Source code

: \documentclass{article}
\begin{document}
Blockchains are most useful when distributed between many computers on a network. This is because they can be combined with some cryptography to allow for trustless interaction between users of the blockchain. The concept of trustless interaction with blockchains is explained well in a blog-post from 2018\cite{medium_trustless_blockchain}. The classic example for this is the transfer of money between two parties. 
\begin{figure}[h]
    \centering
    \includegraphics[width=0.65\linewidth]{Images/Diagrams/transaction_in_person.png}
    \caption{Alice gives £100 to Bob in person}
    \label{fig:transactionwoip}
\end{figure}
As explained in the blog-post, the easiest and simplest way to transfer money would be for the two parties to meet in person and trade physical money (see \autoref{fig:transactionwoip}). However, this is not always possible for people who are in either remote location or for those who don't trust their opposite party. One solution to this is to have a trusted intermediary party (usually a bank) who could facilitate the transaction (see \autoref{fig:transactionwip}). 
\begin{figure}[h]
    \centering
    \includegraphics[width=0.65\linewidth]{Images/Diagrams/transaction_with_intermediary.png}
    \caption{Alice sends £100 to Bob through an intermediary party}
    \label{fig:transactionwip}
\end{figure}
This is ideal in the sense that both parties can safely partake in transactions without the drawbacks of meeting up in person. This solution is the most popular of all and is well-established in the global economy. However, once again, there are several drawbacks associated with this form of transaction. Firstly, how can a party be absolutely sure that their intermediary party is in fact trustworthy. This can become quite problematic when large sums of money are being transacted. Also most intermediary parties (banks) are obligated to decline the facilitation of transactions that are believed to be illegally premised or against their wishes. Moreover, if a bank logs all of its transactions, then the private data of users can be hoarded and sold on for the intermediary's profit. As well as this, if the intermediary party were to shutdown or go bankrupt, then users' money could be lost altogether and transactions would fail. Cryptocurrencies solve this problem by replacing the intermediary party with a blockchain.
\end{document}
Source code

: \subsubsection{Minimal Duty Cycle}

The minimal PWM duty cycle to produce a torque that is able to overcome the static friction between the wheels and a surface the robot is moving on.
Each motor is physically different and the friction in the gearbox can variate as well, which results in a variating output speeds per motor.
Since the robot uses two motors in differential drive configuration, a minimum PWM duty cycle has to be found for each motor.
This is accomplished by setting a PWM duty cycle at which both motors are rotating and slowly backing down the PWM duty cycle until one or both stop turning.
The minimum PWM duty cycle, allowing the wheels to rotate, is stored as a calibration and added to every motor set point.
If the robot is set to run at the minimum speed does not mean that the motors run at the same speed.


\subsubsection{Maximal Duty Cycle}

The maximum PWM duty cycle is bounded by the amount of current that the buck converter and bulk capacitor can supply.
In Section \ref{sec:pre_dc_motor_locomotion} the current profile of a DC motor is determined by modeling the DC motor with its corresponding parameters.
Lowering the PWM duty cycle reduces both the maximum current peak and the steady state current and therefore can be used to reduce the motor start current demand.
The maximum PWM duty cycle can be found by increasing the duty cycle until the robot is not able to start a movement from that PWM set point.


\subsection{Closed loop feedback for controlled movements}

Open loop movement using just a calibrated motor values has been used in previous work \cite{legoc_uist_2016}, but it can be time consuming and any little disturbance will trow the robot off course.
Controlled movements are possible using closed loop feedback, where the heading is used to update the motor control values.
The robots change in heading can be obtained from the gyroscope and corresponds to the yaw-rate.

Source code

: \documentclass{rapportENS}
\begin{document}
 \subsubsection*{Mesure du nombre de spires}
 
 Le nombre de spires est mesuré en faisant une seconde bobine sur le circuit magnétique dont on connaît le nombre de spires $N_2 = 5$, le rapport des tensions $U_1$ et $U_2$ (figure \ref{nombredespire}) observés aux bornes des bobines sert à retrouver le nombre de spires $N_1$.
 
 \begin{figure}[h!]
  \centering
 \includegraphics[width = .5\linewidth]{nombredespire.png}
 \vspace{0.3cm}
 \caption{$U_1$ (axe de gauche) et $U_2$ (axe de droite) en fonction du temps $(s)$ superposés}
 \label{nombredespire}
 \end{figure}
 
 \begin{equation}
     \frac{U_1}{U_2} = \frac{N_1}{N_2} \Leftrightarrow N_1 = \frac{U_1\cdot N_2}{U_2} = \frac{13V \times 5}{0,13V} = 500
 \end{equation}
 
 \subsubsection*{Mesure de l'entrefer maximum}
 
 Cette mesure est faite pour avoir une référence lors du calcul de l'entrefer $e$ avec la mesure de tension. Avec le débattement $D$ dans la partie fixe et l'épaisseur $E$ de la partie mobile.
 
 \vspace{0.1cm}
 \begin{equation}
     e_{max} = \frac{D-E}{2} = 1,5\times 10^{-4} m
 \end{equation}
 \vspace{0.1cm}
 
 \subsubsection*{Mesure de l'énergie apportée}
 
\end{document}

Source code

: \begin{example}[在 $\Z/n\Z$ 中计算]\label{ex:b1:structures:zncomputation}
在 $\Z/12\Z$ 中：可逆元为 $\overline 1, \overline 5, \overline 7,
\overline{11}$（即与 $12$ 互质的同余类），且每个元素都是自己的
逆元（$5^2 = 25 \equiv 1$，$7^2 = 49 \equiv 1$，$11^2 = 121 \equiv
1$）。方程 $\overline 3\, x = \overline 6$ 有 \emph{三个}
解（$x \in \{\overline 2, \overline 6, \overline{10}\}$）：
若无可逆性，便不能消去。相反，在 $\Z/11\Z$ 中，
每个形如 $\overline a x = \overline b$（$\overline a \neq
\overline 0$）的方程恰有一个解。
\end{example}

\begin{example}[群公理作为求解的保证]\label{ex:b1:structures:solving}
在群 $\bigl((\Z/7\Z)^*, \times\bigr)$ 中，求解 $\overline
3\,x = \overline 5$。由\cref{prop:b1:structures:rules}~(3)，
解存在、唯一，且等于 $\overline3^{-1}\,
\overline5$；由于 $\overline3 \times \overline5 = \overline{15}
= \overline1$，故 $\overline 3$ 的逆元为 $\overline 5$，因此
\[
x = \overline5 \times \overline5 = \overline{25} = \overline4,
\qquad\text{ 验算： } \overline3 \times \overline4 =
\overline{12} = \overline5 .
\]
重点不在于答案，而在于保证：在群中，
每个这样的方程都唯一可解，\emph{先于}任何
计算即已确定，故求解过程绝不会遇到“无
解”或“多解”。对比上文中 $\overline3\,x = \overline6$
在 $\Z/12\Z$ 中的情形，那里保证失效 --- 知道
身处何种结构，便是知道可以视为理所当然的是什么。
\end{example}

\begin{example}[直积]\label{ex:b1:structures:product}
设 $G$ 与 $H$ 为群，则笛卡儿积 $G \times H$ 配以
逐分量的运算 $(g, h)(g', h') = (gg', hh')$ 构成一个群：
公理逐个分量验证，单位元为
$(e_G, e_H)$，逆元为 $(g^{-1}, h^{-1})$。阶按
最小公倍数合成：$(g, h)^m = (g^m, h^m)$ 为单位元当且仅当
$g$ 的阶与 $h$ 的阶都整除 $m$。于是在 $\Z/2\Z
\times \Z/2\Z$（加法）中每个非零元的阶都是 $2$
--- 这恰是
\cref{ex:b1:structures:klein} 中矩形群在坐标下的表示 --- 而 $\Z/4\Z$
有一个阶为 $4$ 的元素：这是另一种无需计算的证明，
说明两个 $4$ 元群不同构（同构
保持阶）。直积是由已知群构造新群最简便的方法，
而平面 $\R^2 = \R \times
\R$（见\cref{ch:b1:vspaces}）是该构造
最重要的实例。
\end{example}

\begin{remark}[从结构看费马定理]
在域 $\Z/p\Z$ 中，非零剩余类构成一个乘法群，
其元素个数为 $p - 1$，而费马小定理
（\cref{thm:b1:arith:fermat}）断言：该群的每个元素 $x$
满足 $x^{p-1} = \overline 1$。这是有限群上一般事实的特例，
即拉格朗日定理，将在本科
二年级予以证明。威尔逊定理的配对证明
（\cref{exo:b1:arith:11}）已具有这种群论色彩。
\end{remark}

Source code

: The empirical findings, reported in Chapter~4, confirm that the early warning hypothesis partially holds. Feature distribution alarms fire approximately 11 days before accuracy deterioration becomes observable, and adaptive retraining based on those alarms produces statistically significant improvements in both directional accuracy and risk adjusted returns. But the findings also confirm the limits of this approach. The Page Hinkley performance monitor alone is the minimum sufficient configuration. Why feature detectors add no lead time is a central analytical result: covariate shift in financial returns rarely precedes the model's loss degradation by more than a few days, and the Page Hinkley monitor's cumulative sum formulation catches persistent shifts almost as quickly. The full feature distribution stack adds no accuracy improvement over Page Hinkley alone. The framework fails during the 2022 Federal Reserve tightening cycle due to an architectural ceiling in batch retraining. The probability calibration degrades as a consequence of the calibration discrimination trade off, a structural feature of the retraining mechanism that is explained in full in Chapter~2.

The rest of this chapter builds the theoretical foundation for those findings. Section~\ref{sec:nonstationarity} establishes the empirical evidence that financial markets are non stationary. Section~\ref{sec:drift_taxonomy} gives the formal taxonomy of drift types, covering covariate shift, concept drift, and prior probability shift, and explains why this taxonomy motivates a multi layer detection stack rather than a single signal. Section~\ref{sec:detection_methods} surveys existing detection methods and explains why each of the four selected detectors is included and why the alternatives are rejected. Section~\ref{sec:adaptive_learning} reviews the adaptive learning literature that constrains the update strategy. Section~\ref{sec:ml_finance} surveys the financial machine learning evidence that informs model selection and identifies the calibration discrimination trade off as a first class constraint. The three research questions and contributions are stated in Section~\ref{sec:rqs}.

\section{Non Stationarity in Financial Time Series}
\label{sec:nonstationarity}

○ ○ ○

Each line in the data that has the word "label" counts once; state how many such lines there are, without comment.

• _WRITTEN SOLUTION_
7